DBRS Upgrades Canadian Pacific Railway to BBB (high), Trends Stable

Transportation
October 27, 2014

DBRS has today upgraded the Issuer Rating of Canadian Pacific Railway Company (CP or the Company) as well as the Company’s Unsecured Debentures and Medium-Term Notes ratings to BBB (high). The trends on all ratings are Stable. DBRS upgraded CP to BBB in June 5, 2014, and maintained a Positive trend on all ratings noting that it could further upgrade the Company should it maintain similar or improving levels of operational efficiency and financial metrics. The present rating action reflects our view that the Company’s performance has strengthened measurably as evidenced by the recently reported Q3 2014 results, which were above DBRS expectations. Additionally, DBRS’s view is that the rail industry fundamentals have improved, which should support favourable results in the medium term.

DBRS notes that industry conditions are expected to remain favourable and continue to support further improvement in operating results for the Company. The Company’s recent quarterly results, in DBRS’s view, highlight some positive industry developments, which we continue to expect going forward, including benefits of new technology and cost control, stronger growth expectations in areas of crude and intermodal and a modestly improved diversification of shipped goods. DBRS believes that these developments have resulted in an improvement in the overall industry risk profile from which CP should benefit in the medium term. Consequently, CP’s results will continue to be supported by these favourable industry developments, as well as Company-specific initiatives, such as further improvements to operations and the revenue growth plan, which was recently presented at the Company’s investor presentation.

The quarterly release on October 21, 2014, demonstrated improving levels of operating efficiency as indicated by the Company’s operating ratio, which declined to 62.8% for the third quarter of 2014 and to 66.5% for the last 12 months (LTM) ended September 30, 2014, compared to approximately 71.9 % for the LTM period ended September 30, 2013. Operating efficiency gains have been driven primarily by reduction in network costs, operational reconfigurations and network refocusing efforts.
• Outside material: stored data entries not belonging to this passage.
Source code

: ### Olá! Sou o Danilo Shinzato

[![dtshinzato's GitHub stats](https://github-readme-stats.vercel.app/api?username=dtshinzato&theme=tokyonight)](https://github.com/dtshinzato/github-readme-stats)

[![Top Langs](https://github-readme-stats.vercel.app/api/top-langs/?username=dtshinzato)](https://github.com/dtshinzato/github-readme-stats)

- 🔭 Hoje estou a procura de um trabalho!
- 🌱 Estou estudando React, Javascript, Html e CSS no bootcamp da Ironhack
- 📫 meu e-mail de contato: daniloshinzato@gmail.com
Revenues trended positively and were up by approximately 7% for the first nine months of 2014, relative to the same period last year. CP attained higher revenue-to-miles, as well as higher revenues per carload based on an improvement in mix as well as price. The Company’s financial profile has consequently improved as steady earnings and cash flow growth, as well as stable debt levels, helped lift the Company’s credit metrics beyond our expectations.

The Company has announced further shareholder-friendly actions and has since upsized the normal course issuer bid to re-purchase up to approximately 7.5 million common shares. DBRS views the current shareholder-friendly actions as manageable, and that the Company should be able to maintain its financial profile at levels commensurate with the current rating. DBRS notes that the LTM debt-to-EBITDA as at Q3 2014, was 1.97x, relative to the Company’s publically stated target of 2.0x to 2.5x.

The Company has recently confirmed that merger talks with CSX have ended; however, management has indicated that they are nonetheless open to the possibility of mergers. DBRS notes that a merger has not been factored into the current rating action and DBRS will therefore treat any business combinations as an event.

The outlook on the rating is stable reflecting DBRS’s view that the Company’s financial profile is to remain steady and near current levels in the near term. DBRS expects CP to remain judicious with repurchases, noting that CP’s publically stated debt-to-EBITDA target of 2.0x to 2.5x is compatible with the current rating. However, DBRS could take negative action in the case that negative unexpected events impact the Company, such as sudden regulatory shocks or changes in financial policy. DBRS could take positive rating action should further improvement is above expectations and should the Company continue to benefit from industry-related fundamentals.

Notes:
All figures are in Canadian dollars unless otherwise noted.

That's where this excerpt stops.